O projeto iniciou-se com uma reunião com um grupo de 2 bateristas e um percussionista, dos quais apenas 1 era professor. Esta reunião serviu como ponto de partida para a formulação do roteiro de perguntas que guiou entrevistas com 13 professores (Figura 1). Eles tinham entre 27 e 72 anos, formação universitária no instrumento (exceto dois), e ensinam ou ensinaram (dois professores não estavam atuando como tal no momento da entrevista) em conservatórios, universidades, escolas de ensino comum ou de música, ou ainda como professores independentes em aulas presenciais ou on-line, individuais e/ou em grupo. Seus alunos pertencem a uma ampla faixa etária e grau de conhecimento - de iniciantes a avançados, de crianças a adultos. Foram 11 entrevistas individuais e uma reunindo dois instrumentistas. As entrevistas (3 presenciais, as outras por videoconferência) resultaram em aproximadamente 14 horas de gravação, que transcrevemos e analisamos em um processo que buscou identificar, agrupar e compilar os temas surgidos.

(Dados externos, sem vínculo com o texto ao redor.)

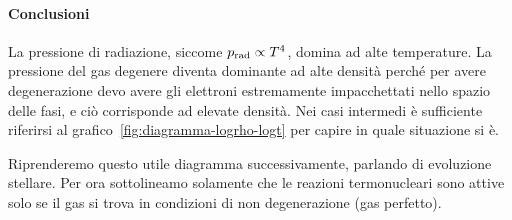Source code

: \paragraph{Conclusioni}
La pressione di radiazione, siccome $p_\textup{rad} \propto T^4$, domina ad alte temperature. La pressione del gas degenere diventa dominante ad alte densità perché per avere degenerazione devo avere gli elettroni estremamente impacchettati nello spazio delle fasi, e ciò corrisponde ad elevate densità. Nei casi intermedi è sufficiente riferirsi al grafico~\ref{fig:diagramma-logrho-logt} per capire in quale situazione si è.

Riprenderemo questo utile diagramma successivamente, parlando di evoluzione stellare. Per ora sottolineamo solamente che le reazioni termonucleari sono attive solo se il gas si trova in condizioni di non degenerazione (gas perfetto).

Figura 1 Roteiro de entrevista utilizado. 

A escolha dos binômios de exploração que serviram de base para a entrevista - fácil ou difícil, visível ou invisível - foi feita com base em experiências anteriores de entrevista sobre a atividade de trabalho. Categorias abstratas se revelaram particularmente interessantes para incentivar o entrevistado a olhar para si, para sua performance e para as relações com seus alunos, e desvendar seus pensamentos sobre a performance e a profissão a partir de critérios e relatos pessoais, não induzidos pelas perguntas e que resultassem de uma reflexão autobiográfica. Isso pareceu uma estratégia adequada para capturar o conhecimento que se materializa no corpo, na ação, em processos cognitivos corporificados (Berthoz, 1997; Damásio, 2011) como os necessários para a performance musical, que resultam da experiência e percepção do mundo.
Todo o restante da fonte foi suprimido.